## Task to complete
Set down a true copy of the data, with all pictures left out.
▼
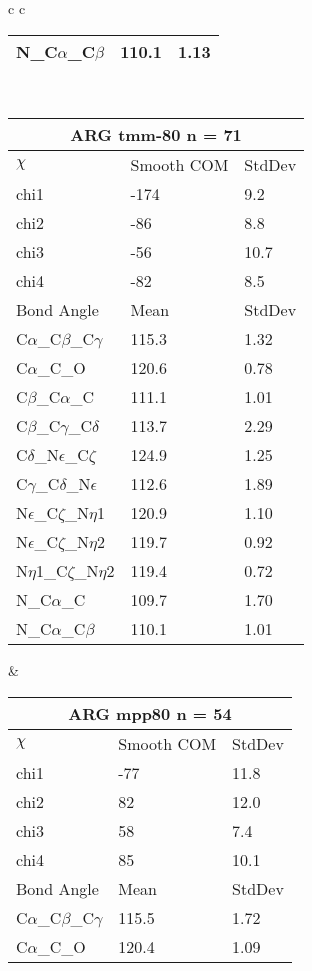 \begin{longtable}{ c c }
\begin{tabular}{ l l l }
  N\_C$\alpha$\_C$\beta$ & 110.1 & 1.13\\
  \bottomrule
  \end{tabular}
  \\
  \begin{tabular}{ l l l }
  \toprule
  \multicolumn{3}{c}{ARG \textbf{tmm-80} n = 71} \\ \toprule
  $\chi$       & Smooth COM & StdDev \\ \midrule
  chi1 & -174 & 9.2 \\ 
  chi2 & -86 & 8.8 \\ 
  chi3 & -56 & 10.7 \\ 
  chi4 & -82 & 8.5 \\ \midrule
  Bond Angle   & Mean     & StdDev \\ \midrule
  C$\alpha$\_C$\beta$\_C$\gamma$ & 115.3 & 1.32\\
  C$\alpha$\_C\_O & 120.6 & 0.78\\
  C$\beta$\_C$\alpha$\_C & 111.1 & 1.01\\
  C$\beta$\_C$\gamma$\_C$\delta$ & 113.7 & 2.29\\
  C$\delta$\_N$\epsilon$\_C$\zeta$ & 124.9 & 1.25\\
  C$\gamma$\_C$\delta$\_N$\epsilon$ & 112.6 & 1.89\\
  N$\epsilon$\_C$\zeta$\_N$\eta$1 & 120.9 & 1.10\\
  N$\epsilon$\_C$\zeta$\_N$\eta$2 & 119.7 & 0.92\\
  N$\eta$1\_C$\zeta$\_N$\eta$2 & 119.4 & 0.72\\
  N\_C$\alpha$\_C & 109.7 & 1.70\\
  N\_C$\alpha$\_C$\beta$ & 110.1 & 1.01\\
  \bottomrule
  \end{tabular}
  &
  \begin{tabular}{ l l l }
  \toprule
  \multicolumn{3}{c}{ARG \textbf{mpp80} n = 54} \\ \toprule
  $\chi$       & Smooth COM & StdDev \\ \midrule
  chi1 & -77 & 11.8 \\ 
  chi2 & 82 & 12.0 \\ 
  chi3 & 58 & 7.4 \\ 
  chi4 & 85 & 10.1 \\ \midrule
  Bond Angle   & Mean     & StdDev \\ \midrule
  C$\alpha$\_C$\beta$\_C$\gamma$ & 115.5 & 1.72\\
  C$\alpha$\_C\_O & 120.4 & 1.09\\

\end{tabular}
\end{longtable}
▲
## Response below
 \begin{longtable}{ c c }
\begin{tabular}{ l l l }
  N\_C$\alpha$\_C$\beta$ & 110.1 & 1.13\\
  \bottomrule
  \end{tabular}
  \\
  \begin{tabular}{ l l l }
  \toprule
  \multicolumn{3}{c}{ARG \textbf{tmm-80} n = 71} \\ \toprule
  $\chi$       & Smooth COM & StdDev \\ \midrule
  chi1 & -174 & 9.2 \\ 
  chi2 & -86 & 8.8 \\ 
  chi3 & -56 & 10.7 \\ 
  chi4 & -82 & 8.5 \\ \midrule
  Bond Angle   & Mean     & StdDev \\ \midrule
  C$\alpha$\_C$\beta$\_C$\gamma$ & 115.3 & 1.32\\
  C$\alpha$\_C\_O & 120.6 & 0.78\\
  C$\beta$\_C$\alpha$\_C & 111.1 & 1.01\\
  C$\beta$\_C$\gamma$\_C$\delta$ & 113.7 & 2.29\\
  C$\delta$\_N$\epsilon$\_C$\zeta$ & 124.9 & 1.25\\
  C$\gamma$\_C$\delta$\_N$\epsilon$ & 112.6 & 1.89\\
  N$\epsilon$\_C$\zeta$\_N$\eta$1 & 120.9 & 1.10\\
  N$\epsilon$\_C$\zeta$\_N$\eta$2 & 119.7 & 0.92\\
  N$\eta$1\_C$\zeta$\_N$\eta$2 & 119.4 & 0.72\\
  N\_C$\alpha$\_C & 109.7 & 1.70\\
  N\_C$\alpha$\_C$\beta$ & 110.1 & 1.01\\
  \bottomrule
  \end{tabular}
  &
  \begin{tabular}{ l l l }
  \toprule
  \multicolumn{3}{c}{ARG \textbf{mpp80} n = 54} \\ \toprule
  $\chi$       & Smooth COM & StdDev \\ \midrule
  chi1 & -77 & 11.8 \\ 
  chi2 & 82 & 12.0 \\ 
  chi3 & 58 & 7.4 \\ 
  chi4 & 85 & 10.1 \\ \midrule
  Bond Angle   & Mean     & StdDev \\ \midrule
  C$\alpha$\_C$\beta$\_C$\gamma$ & 115.5 & 1.72\\
  C$\alpha$\_C\_O & 120.4 & 1.09\\

\end{tabular}
\end{longtable}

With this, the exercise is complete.